= Study material =
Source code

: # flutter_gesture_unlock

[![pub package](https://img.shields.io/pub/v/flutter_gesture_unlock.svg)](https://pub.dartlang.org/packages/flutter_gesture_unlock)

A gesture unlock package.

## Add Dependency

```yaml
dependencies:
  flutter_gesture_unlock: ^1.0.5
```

= Task item =
Count the lines of the material above that contain the word "package", then give only that count.

= Your response =
2